<h1 id="intro">Text Preprocessing: Data Collator</h1>


This notebook demonstrates the use of a Hugging Face tokenizer and how to effectively utilize a data collator to prepare inputs for a model. The key focus is on the role of the collator in dynamically batching and padding tokenized sequences, ensuring that the data is consistently formatted for model training and inference.

## Table of Contents
If viewing this notebook from GitHub please view it instead on [nbviewer.org](https://nbviewer.org/) so the hyperlinks will function. 
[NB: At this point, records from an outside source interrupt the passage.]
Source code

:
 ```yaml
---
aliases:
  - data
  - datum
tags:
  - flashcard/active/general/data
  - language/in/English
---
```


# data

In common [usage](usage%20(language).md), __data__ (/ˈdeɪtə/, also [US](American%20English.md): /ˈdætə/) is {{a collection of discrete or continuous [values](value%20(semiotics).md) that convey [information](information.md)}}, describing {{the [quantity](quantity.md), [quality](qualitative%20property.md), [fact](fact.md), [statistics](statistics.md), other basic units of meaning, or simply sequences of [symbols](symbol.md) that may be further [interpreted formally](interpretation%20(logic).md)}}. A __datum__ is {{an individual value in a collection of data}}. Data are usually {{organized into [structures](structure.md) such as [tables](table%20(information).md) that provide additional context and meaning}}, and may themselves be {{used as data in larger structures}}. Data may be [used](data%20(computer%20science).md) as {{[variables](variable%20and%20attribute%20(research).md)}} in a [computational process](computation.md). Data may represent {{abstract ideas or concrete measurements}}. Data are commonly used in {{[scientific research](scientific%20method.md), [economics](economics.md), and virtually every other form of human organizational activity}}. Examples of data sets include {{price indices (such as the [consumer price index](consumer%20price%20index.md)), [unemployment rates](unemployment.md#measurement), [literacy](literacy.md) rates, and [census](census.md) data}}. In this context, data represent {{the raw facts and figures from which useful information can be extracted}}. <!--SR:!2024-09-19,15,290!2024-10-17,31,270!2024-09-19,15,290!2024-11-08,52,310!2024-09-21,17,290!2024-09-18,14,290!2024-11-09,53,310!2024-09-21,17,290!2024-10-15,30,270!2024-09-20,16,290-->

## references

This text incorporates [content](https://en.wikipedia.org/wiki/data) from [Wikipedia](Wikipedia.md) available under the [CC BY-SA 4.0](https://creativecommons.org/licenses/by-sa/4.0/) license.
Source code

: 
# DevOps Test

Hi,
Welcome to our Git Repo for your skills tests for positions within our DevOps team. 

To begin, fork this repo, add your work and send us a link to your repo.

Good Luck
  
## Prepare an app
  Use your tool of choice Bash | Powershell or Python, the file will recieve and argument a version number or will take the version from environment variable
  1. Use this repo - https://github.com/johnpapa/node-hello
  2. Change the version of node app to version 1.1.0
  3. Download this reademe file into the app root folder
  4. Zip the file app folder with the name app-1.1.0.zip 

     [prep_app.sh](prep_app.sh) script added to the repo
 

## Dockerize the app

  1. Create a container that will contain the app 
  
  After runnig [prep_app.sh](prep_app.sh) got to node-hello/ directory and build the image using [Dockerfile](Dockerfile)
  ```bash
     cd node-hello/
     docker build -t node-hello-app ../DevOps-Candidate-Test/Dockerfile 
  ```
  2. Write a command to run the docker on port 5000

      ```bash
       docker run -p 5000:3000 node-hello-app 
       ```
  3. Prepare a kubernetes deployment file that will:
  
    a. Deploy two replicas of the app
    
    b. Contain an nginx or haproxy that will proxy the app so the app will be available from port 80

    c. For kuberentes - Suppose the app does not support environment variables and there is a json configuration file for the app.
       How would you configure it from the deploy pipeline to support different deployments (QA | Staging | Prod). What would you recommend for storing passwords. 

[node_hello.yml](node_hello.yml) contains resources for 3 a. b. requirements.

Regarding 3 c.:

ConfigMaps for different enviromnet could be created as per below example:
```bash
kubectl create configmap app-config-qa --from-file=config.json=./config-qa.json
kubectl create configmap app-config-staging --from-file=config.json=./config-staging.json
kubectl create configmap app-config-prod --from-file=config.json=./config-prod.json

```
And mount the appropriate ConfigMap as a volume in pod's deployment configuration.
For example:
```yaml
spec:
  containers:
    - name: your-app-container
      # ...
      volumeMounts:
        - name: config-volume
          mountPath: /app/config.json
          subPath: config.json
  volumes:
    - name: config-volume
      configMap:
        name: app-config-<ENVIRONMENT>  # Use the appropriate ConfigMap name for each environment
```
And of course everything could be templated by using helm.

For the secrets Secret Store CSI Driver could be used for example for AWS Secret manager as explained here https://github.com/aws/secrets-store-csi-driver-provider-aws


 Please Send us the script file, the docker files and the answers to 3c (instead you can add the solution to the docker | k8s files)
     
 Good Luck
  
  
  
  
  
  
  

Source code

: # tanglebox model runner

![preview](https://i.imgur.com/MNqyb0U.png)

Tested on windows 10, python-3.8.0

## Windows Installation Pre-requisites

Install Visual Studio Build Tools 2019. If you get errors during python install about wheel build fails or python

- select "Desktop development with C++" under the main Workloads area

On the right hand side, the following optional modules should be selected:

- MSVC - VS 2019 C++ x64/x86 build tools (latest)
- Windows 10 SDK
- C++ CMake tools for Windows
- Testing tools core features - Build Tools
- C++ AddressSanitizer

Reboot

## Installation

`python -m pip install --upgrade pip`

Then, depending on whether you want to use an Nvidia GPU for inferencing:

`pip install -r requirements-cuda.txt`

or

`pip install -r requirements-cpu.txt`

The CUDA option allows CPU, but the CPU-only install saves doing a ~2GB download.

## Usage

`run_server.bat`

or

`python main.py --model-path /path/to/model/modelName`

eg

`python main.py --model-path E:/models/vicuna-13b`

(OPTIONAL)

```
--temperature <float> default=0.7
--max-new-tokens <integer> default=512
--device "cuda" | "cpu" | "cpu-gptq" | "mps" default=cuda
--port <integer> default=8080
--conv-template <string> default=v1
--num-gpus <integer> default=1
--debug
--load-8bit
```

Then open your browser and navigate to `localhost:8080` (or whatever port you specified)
- [User Inputs](#user-inputs)
- [Import Libraries and Modules](#import-libs)
- [Tokenizer](#tokenizer)
- [Collator and Dataloader](#collator)

<h1 id="user-inputs">User Inputs</h1>

##### [Return To Top](#intro)

In [1]:
# Model name
model_name = 'gemma-2-9b-it'

# Tokenizer max length and stride
max_length = 7
stride = 2

# Example text to use for demonstration
texts = [
"The quick brown fox jumps over the lazy dog.",
"Artificial intelligence is transforming industries",
"Python is a versatile programming language loved by developers",
"In 2024, self-driving cars may become more common on the streets.",
"Does the age and gender get tokenized for a 20F and 20M or is it unknown"
]

# Polars set column widths for display
fmt_str_lengths = 1_000

<h1 id="import-libs">Import Libraries and Modules</h1>

##### [Return To Top](#intro)

In [2]:
# Libraries
import os
from pathlib import Path
import gc
import polars as pl
from transformers import AutoTokenizer
from torch.utils.data import Dataset, DataLoader

# Setup HF env. variables
os.environ['TRANSFORMERS_OFFLINE'] = '1'
os.environ['TOKENIZERS_PARALLELISM'] = 'True'
os.environ['TRANSFORMERS_NO_ADVISORY_WARNINGS'] = 'true'

# Custom modules
# from src.preprocess import custom_tokenizer

In [3]:
# Place the text into a dataframe and given each sample an ID
df = pl.DataFrame({'id': [i for i in range(len(texts))],
                   'text': texts})
with pl.Config(fmt_str_lengths=fmt_str_lengths):
    display(df.head())

del texts
_ = gc.collect()

id,text
i64,str
0,"""The quick brown fox jumps over the lazy dog."""
1,"""Artificial intelligence is transforming industries"""
2,"""Python is a versatile programming language loved by developers"""
3,"""In 2024, self-driving cars may become more common on the streets."""
4,"""Does the age and gender get tokenized for a 20F and 20M or is it unknown"""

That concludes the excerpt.